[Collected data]
------------------------------

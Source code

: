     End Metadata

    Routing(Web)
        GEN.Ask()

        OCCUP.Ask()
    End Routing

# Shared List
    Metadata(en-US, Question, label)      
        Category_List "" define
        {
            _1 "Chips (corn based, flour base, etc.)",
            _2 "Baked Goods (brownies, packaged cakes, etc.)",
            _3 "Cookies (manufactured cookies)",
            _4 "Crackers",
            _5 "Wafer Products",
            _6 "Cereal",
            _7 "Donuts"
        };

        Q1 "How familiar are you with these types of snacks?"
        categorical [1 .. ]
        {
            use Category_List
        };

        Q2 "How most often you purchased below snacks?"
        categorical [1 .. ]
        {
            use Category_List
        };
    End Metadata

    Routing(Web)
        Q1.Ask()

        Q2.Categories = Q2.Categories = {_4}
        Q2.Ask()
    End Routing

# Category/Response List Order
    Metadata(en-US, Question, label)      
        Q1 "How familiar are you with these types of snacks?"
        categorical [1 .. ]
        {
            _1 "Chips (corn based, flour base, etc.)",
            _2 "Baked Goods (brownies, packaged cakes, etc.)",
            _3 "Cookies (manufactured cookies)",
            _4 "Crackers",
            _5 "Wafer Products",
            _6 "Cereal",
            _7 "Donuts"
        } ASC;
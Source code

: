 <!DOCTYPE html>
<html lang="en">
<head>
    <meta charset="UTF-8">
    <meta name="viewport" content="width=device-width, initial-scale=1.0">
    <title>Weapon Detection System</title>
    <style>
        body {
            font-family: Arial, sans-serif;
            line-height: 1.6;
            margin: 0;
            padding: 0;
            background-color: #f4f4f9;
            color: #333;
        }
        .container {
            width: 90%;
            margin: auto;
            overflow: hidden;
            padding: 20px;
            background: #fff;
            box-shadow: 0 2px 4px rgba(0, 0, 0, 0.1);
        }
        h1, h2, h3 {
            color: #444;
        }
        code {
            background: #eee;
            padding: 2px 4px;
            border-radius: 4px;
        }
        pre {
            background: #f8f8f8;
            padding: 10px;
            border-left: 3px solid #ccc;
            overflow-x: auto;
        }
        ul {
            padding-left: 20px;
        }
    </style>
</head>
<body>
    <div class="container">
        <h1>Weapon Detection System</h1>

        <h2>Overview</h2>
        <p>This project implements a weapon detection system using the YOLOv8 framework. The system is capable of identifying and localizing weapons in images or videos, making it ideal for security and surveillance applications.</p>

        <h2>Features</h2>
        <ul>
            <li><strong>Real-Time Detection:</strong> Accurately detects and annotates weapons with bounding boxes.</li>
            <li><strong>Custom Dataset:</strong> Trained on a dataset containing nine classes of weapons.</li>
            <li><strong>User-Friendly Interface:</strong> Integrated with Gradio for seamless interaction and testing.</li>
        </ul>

------------------------------

_AIM OF THE EXERCISE_.
Which lines of the data include the string "border"? Copy each of them.

_RESULT BELOW_.
            border-radius: 4px;
            border-left: 3px solid #ccc;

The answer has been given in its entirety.